**What is required:**
Tally the lines below that include the string "github". Reply with the total only.

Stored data
_____

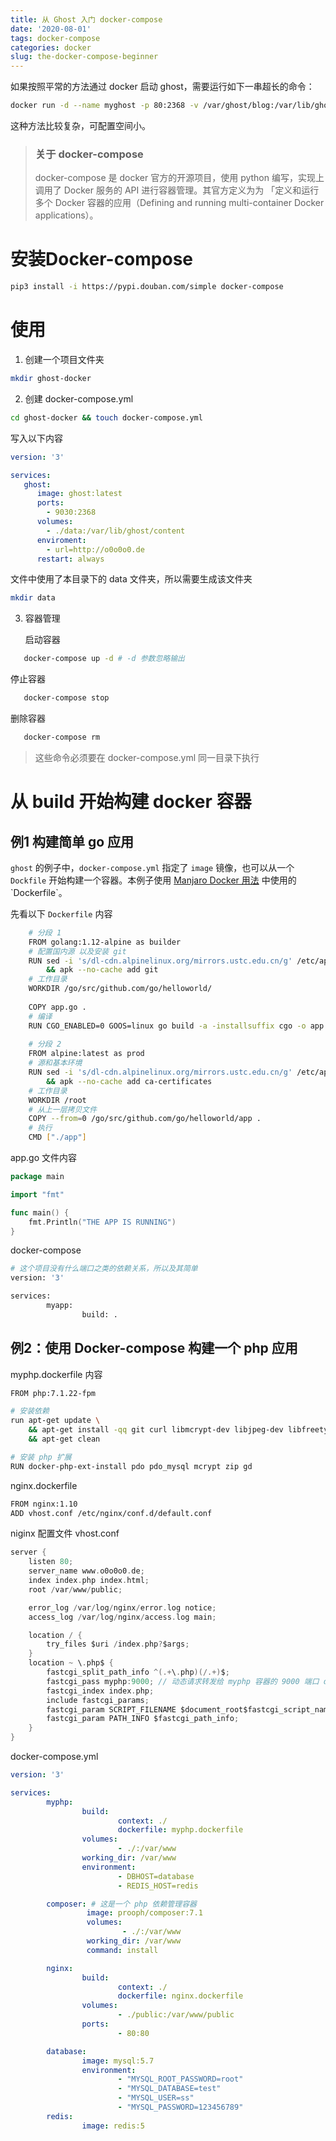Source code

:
 ```yaml
---
title: 从 Ghost 入门 docker-compose
date: '2020-08-01'
tags: docker-compose
categories: docker
slug: the-docker-compose-beginner
---
```


如果按照平常的方法通过 docker 启动 ghost，需要运行如下一串超长的命令：

```bash
docker run -d --name myghost -p 80:2368 -v /var/ghost/blog:/var/lib/ghost/content ghost
```

这种方法比较复杂，可配置空间小。

> ### 关于 docker-compose
>
> docker-compose 是 docker 官方的开源项目，使用 python 编写，实现上调用了 Docker 服务的 API 进行容器管理。其官方定义为为 「定义和运行多个 Docker 容器的应用（Defining and running multi-container Docker applications）。
>

# 安装Docker-compose

```bash
pip3 install -i https://pypi.douban.com/simple docker-compose
```

# 使用

1. 创建一个项目文件夹

```bash
mkdir ghost-docker
```


2. 创建 docker-compose.yml

```bash
cd ghost-docker && touch docker-compose.yml
```
   写入以下内容

```yaml
version: '3'

services:
   ghost:
      image: ghost:latest
      ports:
        - 9030:2368
      volumes:
        - ./data:/var/lib/ghost/content
      enviroment:
        - url=http://o0o0o0.de
      restart: always
```

文件中使用了本目录下的 data 文件夹，所以需要生成该文件夹

```bash
mkdir data
```

3. 容器管理

   启动容器

```bash
   docker-compose up -d # -d 参数忽略输出
```

   停止容器

```bash
   docker-compose stop
```

   删除容器

```bash
   docker-compose rm
```

> 这些命令必须要在 docker-compose.yml 同一目录下执行  

# 从 build 开始构建 docker 容器

## 例1 构建简单 go 应用

`ghost` 的例子中，`docker-compose.yml` 指定了 `image` 镜像，也可以从一个 `Dockfile` 开始构建一个容器。本例子使用 [Manjaro Docker 用法]([https://blog.degen.run/note/2019/08/23/manjaro-docker/#dockerfile-%E5%A4%9A%E6%AE%B5%E6%9E%84%E5%BB%BA](https://blog.degen.run/note/2019/08/23/manjaro-docker/#dockerfile-多段构建)) 中使用的 `Dockerfile`。

先看以下 `Dockerfile` 内容

```bash
    # 分段 1
    FROM golang:1.12-alpine as builder
    # 配置国内源 以及安装 git
    RUN sed -i 's/dl-cdn.alpinelinux.org/mirrors.ustc.edu.cn/g' /etc/apk/repositories \
        && apk --no-cache add git
    # 工作目录
    WORKDIR /go/src/github.com/go/helloworld/
    
    COPY app.go .
    # 编译
    RUN CGO_ENABLED=0 GOOS=linux go build -a -installsuffix cgo -o app .
    
    # 分段 2
    FROM alpine:latest as prod
    # 源和基本环境
    RUN sed -i 's/dl-cdn.alpinelinux.org/mirrors.ustc.edu.cn/g' /etc/apk/repositories \
        && apk --no-cache add ca-certificates
    # 工作目录
    WORKDIR /root
    # 从上一层拷贝文件
    COPY --from=0 /go/src/github.com/go/helloworld/app .
    # 执行
    CMD ["./app"]
```

app.go 文件内容

```go
package main

import "fmt"

func main() {
    fmt.Println("THE APP IS RUNNING")
}
```

docker-compose

```bash
# 这个项目没有什么端口之类的依赖关系，所以及其简单
version: '3'

services:
        myapp:
                build: .
```

## 例2：使用 Docker-compose 构建一个 php 应用

myphp.dockerfile 内容

```bash
FROM php:7.1.22-fpm

# 安装依赖
run apt-get update \
	&& apt-get install -qq git curl libmcrypt-dev libjpeg-dev libfreetype6-dev libbz2-dev \
	&& apt-get clean

# 安装 php 扩展
RUN docker-php-ext-install pdo pdo_mysql mcrypt zip gd
```

nginx.dockerfile

```bash
FROM nginx:1.10
ADD vhost.conf /etc/nginx/conf.d/default.conf
```

niginx 配置文件 vhost.conf

```c
server {
    listen 80;
    server_name www.o0o0o0.de;
    index index.php index.html;
    root /var/www/public;

    error_log /var/log/nginx/error.log notice;
    access_log /var/log/nginx/access.log main;

    location / {
        try_files $uri /index.php?$args;
    }
    location ~ \.php$ {
        fastcgi_split_path_info ^(.+\.php)(/.+)$;
        fastcgi_pass myphp:9000; // 动态请求转发给 myphp 容器的 9000 端口 docker-compose 同一项目下的容器默认在同一网络中，无需映射可以直接访问
        fastcgi_index index.php;
        include fastcgi_params;
        fastcgi_param SCRIPT_FILENAME $document_root$fastcgi_script_name;
        fastcgi_param PATH_INFO $fastcgi_path_info;
    }
}
```

docker-compose.yml

```yaml
version: '3'

services:
        myphp:
                build:
                        context: ./
                        dockerfile: myphp.dockerfile
                volumes:
                        - ./:/var/www
                working_dir: /var/www
                environment:
                        - DBHOST=database
                        - REDIS_HOST=redis

        composer: # 这是一个 php 依赖管理容器
                 image: prooph/composer:7.1
                 volumes:
                         - ./:/var/www
                 working_dir: /var/www
                 command: install

        nginx:
                build:
                        context: ./
                        dockerfile: nginx.dockerfile
                volumes:
                        - ./public:/var/www/public
                ports:
                        - 80:80

        database:
                image: mysql:5.7
                environment:
                        - "MYSQL_ROOT_PASSWORD=root"
                        - "MYSQL_DATABASE=test"
                        - "MYSQL_USER=ss"
                        - "MYSQL_PASSWORD=123456789"
        redis:
                image: redis:5
```


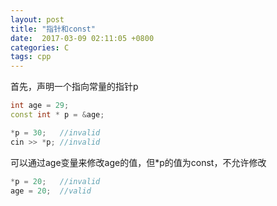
 ```yaml
---
layout: post
title: "指针和const"
date:  2017-03-09 02:11:05 +0800
categories: C
tags: cpp
---
```


首先，声明一个指向常量的指针p

```cpp
int age = 29;
const int * p = &age;
```
```cpp
*p = 30;   //invalid
cin >> *p; //invalid
```

可以通过age变量来修改age的值，但*p的值为const，不允许修改

```cpp
*p = 20;   //invalid
age = 20;  //valid
```
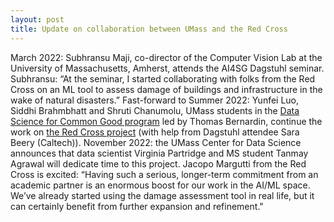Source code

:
 ```yaml
---
layout: post
title: Update on collaboration between UMass and the Red Cross
---
```


March 2022: Subhransu Maji, co-director of the Computer Vision Lab at the University of Massachusetts, Amherst, attends the AI4SG Dagstuhl seminar. Subhransu: “At the seminar, I started collaborating with folks from the Red Cross on an ML tool to assess damage of buildings and infrastructure in the wake of natural disasters.” Fast-forward to Summer 2022: Yunfei Luo, Siddhi Brahmbhatt and Shruti Chanumolu, UMass students in the [Data Science for Common Good program]((https://ds.cs.umass.edu/ds4cg/2022-projects)) led by Thomas Bernardin, continue the work on [the Red Cross project]((https://ds.cs.umass.edu/sites/default/files/redcross.pdf)) (with help from Dagstuhl attendee Sara Beery (Caltech)). November 2022: the UMass Center for Data Science announces that data scientist Virginia Partridge and MS student Tanmay Agrawal will dedicate time to this project. Jacopo Margutti from the Red Cross is excited: “Having such a serious, longer-term commitment from an academic partner is an enormous boost for our work in the AI/ML space. We’ve already started using the damage assessment tool in real life, but it can certainly benefit from further expansion and refinement."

_____

**Your solution:**
2